Oil & Gas UK reported it does not expected production to rise in 2012, and volumes from current fields are expected to decrease by 50 percent by 2020. Significant investment is needed to bring new fields online to offset this decline and keep aging facilities safe, said Edison in its report.
Deloitte's Petroleum Services Group noted that the number of field start-ups occurring in the first half of 2012 shows positive signs for the industry. Eight new fields have been brought onstream so far this year, higher than the total number of field start-ups seen last year and more than double those seen in 2009 and 2010.
GE Partnering with UK Independents for North Sea Development
With the European financial crisis opening the door for new development lenders, GE Energy Financial Services began partnering last September with smaller independent producers operating in the UK North Sea to finance field development ventures.
The Stamford, Conn.-based company recently helped fund a loan deal for Xcite Energy for its Bentley Phase 2 development.
Including Xcite, the company has participated in three financing deals for the North Sea. The company announced its North Sea oil and gas development lending program last September with its participation with an existing group of financial institutions to fund Sterling Resources' first phase development of the Breagh field in the southern UK North Sea.
While major companies such as Chevron – which recently announced a major investment in the North Sea, will continue to tackle large, technically complex fields due to their financial capability to shoulder these costs, GE has been partnering with independents to produce remaining accumulations of reserves in the UK North Sea's original large discoveries.
Majors would not typically be interested in these second and even third generation reserves.
"We're doing more what I would call blocking and tackling," said John Schaeffer, managing director for oil and gas at GE Energy Financial Services.
The company will continue to focus on lending opportunities in the North Sea, with no plans to expand into the Norwegian sector, where oil and gas exploration and production activity is dominated by large exploration and production companies.
GE does not own reserves in the North Sea, as ownership could expose the company to abandonment risk. Instead, the company has participated in funding through bank syndicates.
GE offers the ability to play anywhere throughout the value chain, said Schaeffer, managing director for oil and gas. The company has extensive experiencing funding U.S. energy infrastructure projects, including the financing of platforms constructed for installation in the U.S. Gulf of Mexico.
The company has provided nearly $6 billion in debt and equity in upstream oil and gas projects for nearly two decades. The company typically partners with small, independent domestic producers to purchase assets through a limited partnership structure.
GE's upstream oil and gas investment team includes a mix of personnel with technical backgrounds such as petroleum engineering who later moved into the financial services industry. Many of the team members have over 20 years of energy industry experience – the team has over 100 years of combined industry experience – crossing the entire spectrum of exploration and production.

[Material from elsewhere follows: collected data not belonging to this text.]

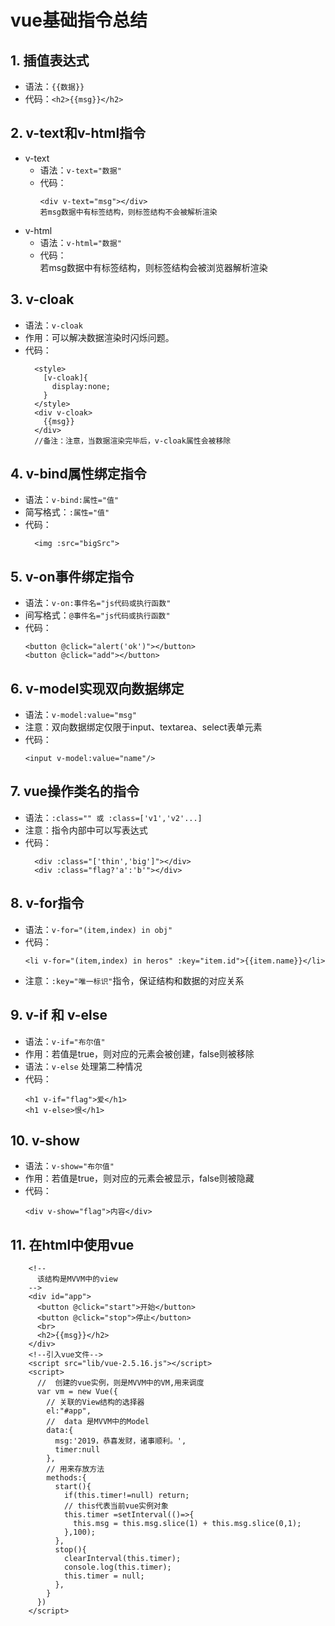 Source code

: # vue基础指令总结
## 1. 插值表达式
+ 语法：`{{数据}}` 
+ 代码：`<h2>{{msg}}</h2>`

## 2. v-text和v-html指令
+ v-text
  + 语法：`v-text="数据"`
  + 代码：
    ```
    <div v-text="msg"></div>
    若msg数据中有标签结构，则标签结构不会被解析渲染
+ v-html
  + 语法：`v-html="数据"`
  + 代码：
    <div v-html="msg"></div>
    若msg数据中有标签结构，则标签结构会被浏览器解析渲染
## 3. v-cloak
+ 语法：`v-cloak`
+ 作用：可以解决数据渲染时闪烁问题。
+ 代码：
  ```
    <style>
      [v-cloak]{
        display:none;
      }
    </style>
    <div v-cloak>
      {{msg}}
    </div>
    //备注：注意，当数据渲染完毕后，v-cloak属性会被移除

## 4. v-bind属性绑定指令
+ 语法：`v-bind:属性="值"`
+ 简写格式：`:属性="值"`
+ 代码：
  ```
    <img :src="bigSrc">

## 5. v-on事件绑定指令
+ 语法：`v-on:事件名="js代码或执行函数"`
+ 间写格式：`@事件名="js代码或执行函数"`
+ 代码：
  ```
  <button @click="alert('ok')"></button>
  <button @click="add"></button>

## 6. v-model实现双向数据绑定
+ 语法：`v-model:value="msg"`
+ 注意：双向数据绑定仅限于input、textarea、select表单元素
+ 代码：
  ```
  <input v-model:value="name"/>
  
## 7. vue操作类名的指令
+ 语法：`:class="" 或 :class=['v1','v2'...]`
+ 注意：指令内部中可以写表达式
+ 代码：
  ```
    <div :class="['thin','big']"></div>
    <div :class="flag?'a':'b'"></div>

## 8. v-for指令
+ 语法：`v-for="(item,index) in obj" `
+ 代码：
  ```
  <li v-for="(item,index) in heros" :key="item.id">{{item.name}}</li>
+ 注意：`:key="唯一标识"`指令，保证结构和数据的对应关系

## 9. v-if 和 v-else
+ 语法：`v-if="布尔值"`
+ 作用：若值是true，则对应的元素会被创建，false则被移除
+ 语法：`v-else` 处理第二种情况
+ 代码：
  ```
  <h1 v-if="flag">爱</h1>
  <h1 v-else>恨</h1>

## 10. v-show
+ 语法：`v-show="布尔值"`
+ 作用：若值是true，则对应的元素会被显示，false则被隐藏
+ 代码：
  ```
  <div v-show="flag">内容</div>

## 11. 在html中使用vue
```
    <!--
      该结构是MVVM中的view
    -->
    <div id="app">
      <button @click="start">开始</button>
      <button @click="stop">停止</button>
      <br>
      <h2>{{msg}}</h2>
    </div>
    <!--引入vue文件-->
    <script src="lib/vue-2.5.16.js"></script>
    <script>
      //  创建的vue实例，则是MVVM中的VM,用来调度
      var vm = new Vue({
        // 关联的View结构的选择器
        el:"#app",
        //  data 是MVVM中的Model
        data:{
          msg:'2019，恭喜发财，诸事顺利。',
          timer:null
        },
        // 用来存放方法
        methods:{
          start(){
            if(this.timer!=null) return;
            // this代表当前vue实例对象
            this.timer =setInterval(()=>{
              this.msg = this.msg.slice(1) + this.msg.slice(0,1);
            },100);
          },
          stop(){
            clearInterval(this.timer);
            console.log(this.timer);
            this.timer = null;
          },
        }
      })
    </script>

"We're comfortable and knowledgeable in the energy space, and have expertise to track all aspects of the industry," said Jim Burgoyne, managing director and leader of the Natural Resources group at GE Energy Financial Services.

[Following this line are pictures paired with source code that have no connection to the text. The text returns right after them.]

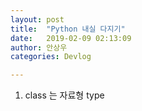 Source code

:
 ```yaml
---
layout: post
title:  "Python 내실 다지기"
date:   2019-02-09 02:13:09
author: 안상우
categories: Devlog

---
```


1. class 는 자료형 type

The company does own extensive reserves in the United States, where it functions as a joint venture partner with a limited partnership structure. GE Energy Financial Services’ investments have tended towards conventional, proved reserves, with investments in shale assets being made in shale-related infrastructure.
WHAT DO YOU THINK?
Generated by readers, the comments included herein do not reflect the views and opinions of Rigzone. All comments are subject to editorial review. Off-topic, inappropriate or insulting comments will be removed.
- BHGE CEO: Oil, Gas Industry Outlook 'A Lot Brighter' in 2018 (Jan 29)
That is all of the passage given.